((

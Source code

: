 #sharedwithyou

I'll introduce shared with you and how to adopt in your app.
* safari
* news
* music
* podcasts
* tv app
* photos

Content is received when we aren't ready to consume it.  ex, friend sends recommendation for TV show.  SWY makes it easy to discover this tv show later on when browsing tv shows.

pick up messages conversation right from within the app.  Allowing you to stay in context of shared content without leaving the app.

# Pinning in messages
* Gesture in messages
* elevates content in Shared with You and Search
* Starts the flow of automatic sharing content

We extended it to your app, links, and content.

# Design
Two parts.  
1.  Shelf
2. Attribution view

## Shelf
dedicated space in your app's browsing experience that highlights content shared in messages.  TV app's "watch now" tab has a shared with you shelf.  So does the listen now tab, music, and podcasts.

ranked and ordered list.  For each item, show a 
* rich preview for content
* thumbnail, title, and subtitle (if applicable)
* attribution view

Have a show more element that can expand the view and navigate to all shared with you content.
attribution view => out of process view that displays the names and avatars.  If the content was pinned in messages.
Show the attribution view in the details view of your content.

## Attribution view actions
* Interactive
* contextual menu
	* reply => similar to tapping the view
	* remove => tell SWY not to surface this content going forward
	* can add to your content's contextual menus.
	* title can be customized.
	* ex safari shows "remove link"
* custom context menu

))

**PROBLEM**
Return, with no change at all, every line in the entries above from the line containing "2. Attribution view" through the line containing "ranked and ordered".

**WORKED SOLUTION**
2. Attribution view

## Shelf
dedicated space in your app's browsing experience that highlights content shared in messages.  TV app's "watch now" tab has a shared with you shelf.  So does the listen now tab, music, and podcasts.

ranked and ordered list.  For each item, show a 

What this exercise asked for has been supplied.